C’est dans ce contexte, qu’un délégué syndical déclare après le suicide de Pierre Jallatte : « L’acte de Pierre Jalatte est un acte courageux. C’est le geste d’un homme de grand charisme qui ne supportait pas l’échec. Ce geste, il l’a fait pour nous sauver car il ne supportait pas l’idée que le fric puisse gâcher des vies humaines ». L’occasion d’apprendre que l’entreprise, qui avait compté 900 salariés dans les années 1980 contre 336 aujourd’hui dont il était prévu de supprimer 285 emplois, « est à présent entre les mains de financiers américains, Bank of America et Goldman Sachs ». Ces derniers avient mis en avant un projet de délocalisation vers la Tunisie de toute la production française de l’entreprise. Jallatte fait actuellement partie du groupe Jal, issu du rapprochement des sociétés Jallatte et Almar via CVC Capital Partners et racheté en 2005 par un consortium financier.
Une évolution qui, contrairement à ce que laissent entendre Bové et ses potes, est devenue très fréquente parmi les entreprises et groupes industriels installés sur le territoire français, et dont même un patron comme Francis Mer avait reconnu la réalité étant ministre dans la période mai 2002 - mars 2004. Mais que l’ex-patron Pierre Jallatte, né en 1918 et retraité depuis 1983, ne semble pas avoir acceptée. Sans doute, Pierre Jallate avait cru à tort qu’il pouvait exister un capitalisme « éthique » et « à visage humain », qu’il était parvenu à en créer un îlot. C’est ce qui semble ressortir de nombreuses déclarations. Les politiciens du système qui se disent « progressistes » sont beaucoup mieux blindés en la matière : ils savent très bien ce qu’il en est, le cautionnent et, lorsqu’ils gouvernent, l’appliquent sans aucun remord.
Parmi les textes institutionnels mis en ligne alors que Francis Mer était ministre de l’Économie, des Finances et de l’Industrie, on trouve par exemple un article du 12 janvier 2004 intitulé : « Les délocalisations d’entreprises » où on peut lire notamment : « JVC, Continental, Alcatel, St microelectronics, Alstom... Ces noms désignent des entreprises dont le point commun est d’avoir fermé des établissements implantés en France tout en délocalisant leur production vers l’étranger.

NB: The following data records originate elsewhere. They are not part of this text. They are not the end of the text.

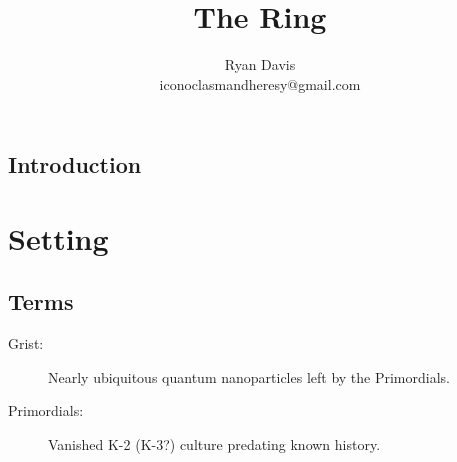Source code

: \documentclass[letterpaper, 12pt]{report}
\title{The Ring}
\author{Ryan Davis\\iconoclasmandheresy@gmail.com}
\begin{document}
\tableofcontents
\section{Introduction}
\chapter{Setting}
\section{Terms}
\begin{description}
\item[Grist:] Nearly ubiquitous quantum nanoparticles left by the Primordials.
\item[Primordials:] Vanished K-2 (K-3?) culture predating known history.
\end{description}
\end{document}
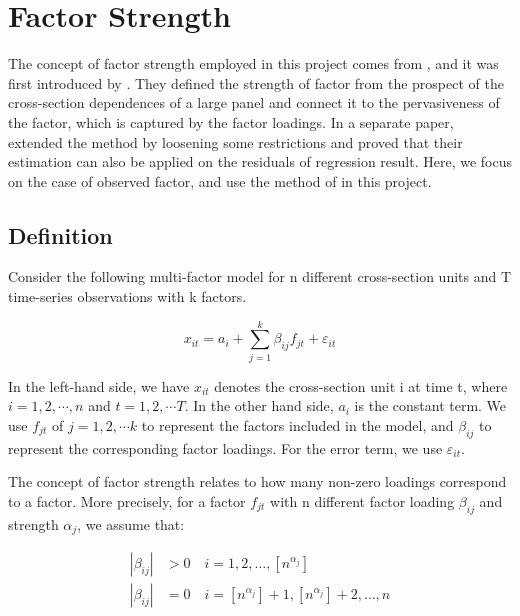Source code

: \chapter{Factor Strength}\label{strength}
The concept of factor strength employed in this project comes from , and it was first introduced by .
They defined the strength of factor from the prospect of the cross-section dependences of a large panel and connect it to the pervasiveness of the factor, which is captured by the factor loadings.
In a separate paper,  extended the method by loosening some restrictions and proved that their estimation can also be applied on the residuals of regression result.
Here, we focus on the case of observed factor, and use the method of  in this project.

\section{Definition}\label{strength_definiton}
Consider the following multi-factor model for n different cross-section units and T time-series observations with k  factors.

\[  x_{it} = a_{i}+  \sum_{j=1}^{k}\beta_{ij}f_{jt} + \varepsilon_{it} \tag{1}\label{definition_model} \]

In the left-hand side, we have $x_{it}$ denotes the cross-section unit i at time t, where $i = 1, 2, \cdots, n$ and $t = 1,2, \cdots T$.  
In the other hand side, $a_{i}$ is the constant term.
We use $f_{jt}$ of $j = 1, 2, \cdots k$ to represent the factors included in the model, and $\beta_{ij}$ to represent the corresponding factor loadings.
For the error term, we use $\varepsilon_{it}$.

The concept of factor strength relates to how many non-zero loadings correspond to a factor.
More precisely, for a factor $f_{jt}$ with n different factor loading $\beta_{ij}$ and strength $\alpha_j$, we assume that:

\begin{align*}
|\beta_{ij}| &> 0\quad i = 1, 2,  \dots, [n^{\alpha_j}]\\
|\beta_{ij}| &= 0 \quad i = [n^{\alpha_j}] + 1, [n^{\alpha_j}] +2 ,\dots, n
\end{align*}

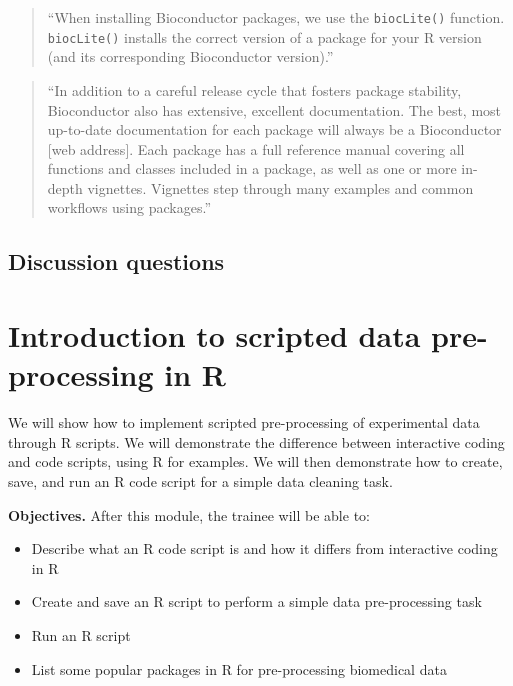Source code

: \documentclass[]{tufte-book}
\providecommand{\tightlist}{%
  \setlength{\itemsep}{0pt}\setlength{\parskip}{0pt}}
\begin{document}
\begin{quote}
``When installing Bioconductor packages, we use the \texttt{biocLite()} function. \texttt{biocLite()}
installs the correct version of a package for your R version (and its corresponding
Bioconductor version).'' \citep{buffalo2015bioinformatics}
\end{quote}

\begin{quote}
``In addition to a careful release cycle that fosters package stability, Bioconductor
also has extensive, excellent documentation. The best, most up-to-date documentation
for each package will always be a Bioconductor {[}web address{]}. Each package has a full
reference manual covering all functions and classes included in a package,
as well as one or more in-depth vignettes. Vignettes step through many examples and
common workflows using packages.'' \citep{buffalo2015bioinformatics}
\end{quote}

\hypertarget{discussion-questions}{%
\subsection{Discussion questions}\label{discussion-questions}}

\hypertarget{introduction-to-scripted-data-pre-processing-in-r}{%
\section{Introduction to scripted data pre-processing in R}\label{introduction-to-scripted-data-pre-processing-in-r}}

We will show how to implement scripted pre-processing of experimental data
through R scripts. We will demonstrate the difference between interactive coding
and code scripts, using R for examples. We will then demonstrate how to create,
save, and run an R code script for a simple data cleaning task.

\textbf{Objectives.} After this module, the trainee will be able to:

\begin{itemize}
\tightlist
\item
  Describe what an R code script is and how it differs from interactive
  coding in R
\item
  Create and save an R script to perform a simple data pre-processing task
\item
  Run an R script
\item
  List some popular packages in R for pre-processing biomedical data
\end{itemize}
\end{document}
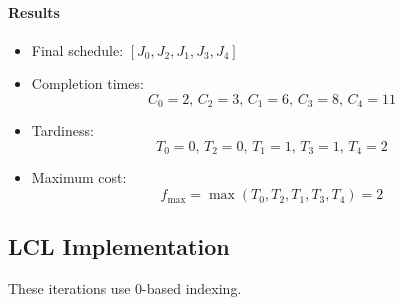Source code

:\documentclass[fleqn]{article}
\begin{document}
    \paragraph{Results}
    \begin{itemize}
        \item Final schedule: $[J_0, J_2, J_1, J_3, J_4]$
        \item Completion times:
        \[
        C_0 = 2, \, C_2 = 3, \, C_1 = 6, \, C_3 = 8, \, C_4 = 11
        \]
        \item Tardiness:
        \[
        T_0 = 0, \, T_2 = 0, \, T_1 = 1, \, T_3 = 1, \, T_4 = 2
        \]
        \item Maximum cost:
        \[
        f_{\text{max}} = \max(T_0, T_2, T_1, T_3, T_4) = 2
        \]
    \end{itemize}

    \subsection{LCL Implementation}
    These iterations use 0-based indexing.
\end{document}

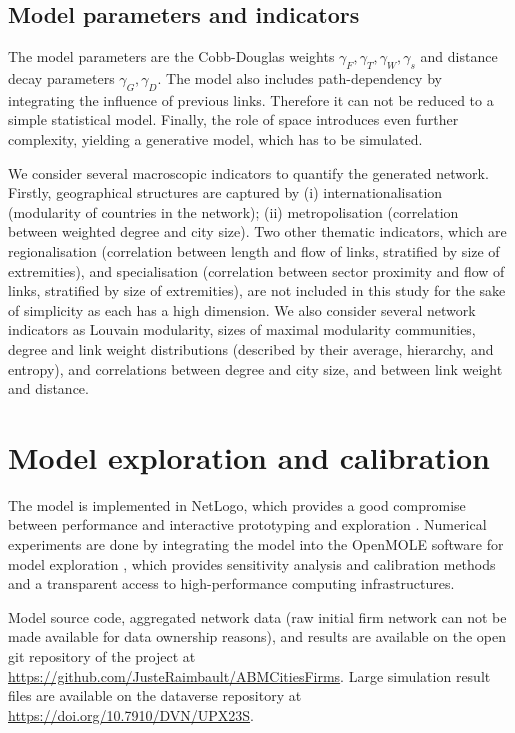 \documentclass[11pt]{article}
\begin{document}
\subsection{Model parameters and indicators}


The model parameters are the Cobb-Douglas weights $\gamma_F,\gamma_T,\gamma_W,\gamma_s$ and distance decay parameters $\gamma_G,\gamma_D$. The model also includes path-dependency by integrating the influence of previous links. Therefore it can not be reduced to a simple statistical model. Finally, the role of space introduces even further complexity, yielding a generative model, which has to be simulated.

We consider several macroscopic indicators to quantify the generated network. Firstly, geographical structures are captured by (i) internationalisation (modularity of countries in the network); (ii) metropolisation (correlation between weighted degree and city size). Two other thematic indicators, which are regionalisation (correlation between length and flow of links, stratified by size of extremities), and specialisation (correlation between sector proximity and flow of links, stratified by size of extremities), are not included in this study for the sake of simplicity as each has a high dimension. We also consider several network indicators as Louvain modularity, sizes of maximal modularity communities, degree and link weight distributions (described by their average, hierarchy, and entropy), and correlations between degree and city size, and between link weight and distance.



\section{Model exploration and calibration}

The model is implemented in NetLogo, which provides a good compromise between performance and interactive prototyping and exploration \cite{railsback2017improving}. Numerical experiments are done by integrating the model into the OpenMOLE software for model exploration \cite{reuillon2013openmole}, which provides sensitivity analysis and calibration methods and a transparent access to high-performance computing infrastructures.

Model source code, aggregated network data (raw initial firm network can not be made available for data ownership reasons), and results are available on the open git repository of the project at \url{https://github.com/JusteRaimbault/ABMCitiesFirms}. Large simulation result files are available on the dataverse repository at \url{https://doi.org/10.7910/DVN/UPX23S}.
\end{document}
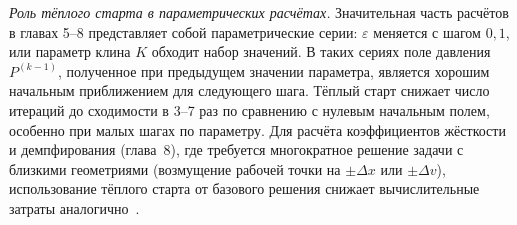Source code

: \textit{Роль тёплого старта в параметрических расчётах.}
Значительная часть расчётов в главах 5--8 представляет собой
параметрические серии: $\varepsilon$ меняется с шагом $0{,}1$,
или параметр клина $K$ обходит набор значений. В таких сериях
поле давления $P^{(k-1)}$, полученное при предыдущем значении
параметра, является хорошим начальным приближением для
следующего шага. Тёплый старт снижает число итераций до
сходимости в 3--7 раз по сравнению с нулевым начальным полем,
особенно при малых шагах по параметру. Для расчёта
коэффициентов жёсткости и демпфирования (глава~8), где
требуется многократное решение задачи с близкими геометриями
(возмущение рабочей точки на $\pm\Delta x$ или $\pm\Delta v$),
использование тёплого старта от базового решения снижает
вычислительные затраты аналогично~\cite{sfyris2012,chasalevris2013}.

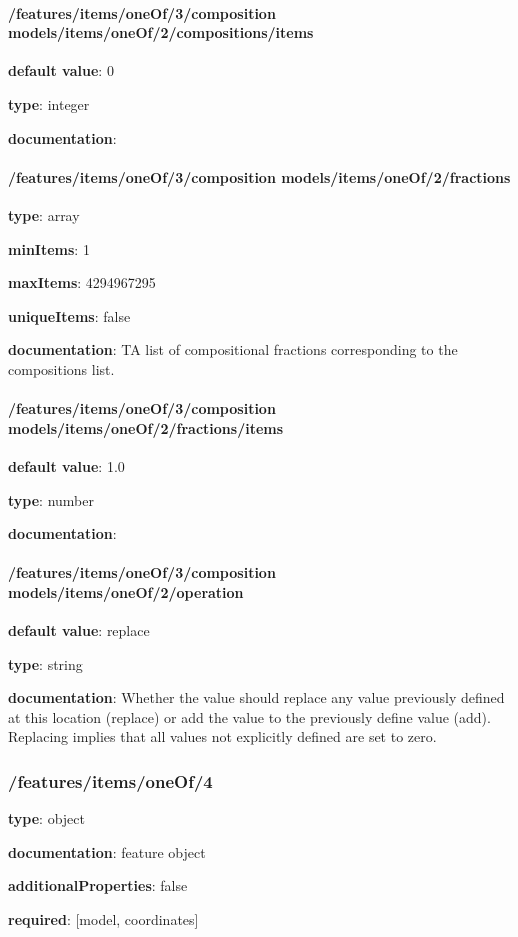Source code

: \begin{itemized}
\paragraph{/features/items/oneOf/3/composition models/items/oneOf/2/compositions/items} \begin{itemized}
\item {\bf default value}: 0
\item {\bf type}: integer
\item {\bf documentation}: 
\end{itemized}\end{itemized}\paragraph{/features/items/oneOf/3/composition models/items/oneOf/2/fractions} \begin{itemized}
\item {\bf type}: array
\item {\bf minItems}: 1
\item {\bf maxItems}: 4294967295
\item {\bf uniqueItems}: false
\item {\bf documentation}: TA list of compositional fractions corresponding to the compositions list.
\paragraph{/features/items/oneOf/3/composition models/items/oneOf/2/fractions/items} \begin{itemized}
\item {\bf default value}: 1.0
\item {\bf type}: number
\item {\bf documentation}: 
\end{itemized}\end{itemized}\paragraph{/features/items/oneOf/3/composition models/items/oneOf/2/operation} \begin{itemized}
\item {\bf default value}: replace
\item {\bf type}: string
\item {\bf documentation}: Whether the value should replace any value previously defined at this location (replace) or add the value to the previously define value (add). Replacing implies that all values not explicitly defined are set to zero.
\end{itemized}\subsubsection{/features/items/oneOf/4} \begin{itemized}
\item {\bf type}: object
\item {\bf documentation}: feature object
\item {\bf additionalProperties}: false
\item {\bf required}: [model, coordinates]\end{itemized}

Nous assistons à des délocalisations d’entreprises depuis une vingtaine d’années, et ce mouvement va certainement se poursuivre... ». L’article, écrit il y a trois ans et demi, souligne encore : « Les secteurs de l’industrie concernés par les délocalisations sont nombreux : cuir, textile, habillement, métallurgie, électroménager, automobile, électronique… Egalement touché, le secteur tertiaire : centres téléphoniques, informatique, comptabilité... A vrai dire, toute production de masse et tout service répétitif sont susceptibles d’être délocalisés dans des territoires où le coût de la main d’œuvre est nettement moindre ». On ne peut pas être plus clair, la « droite » soutenait cette évolution et ne s’en cachait guère. Il a fallu la « gauche de la gauche » pour venir nous raconter que les délocalisations ne sont pas très nombreuses, etc...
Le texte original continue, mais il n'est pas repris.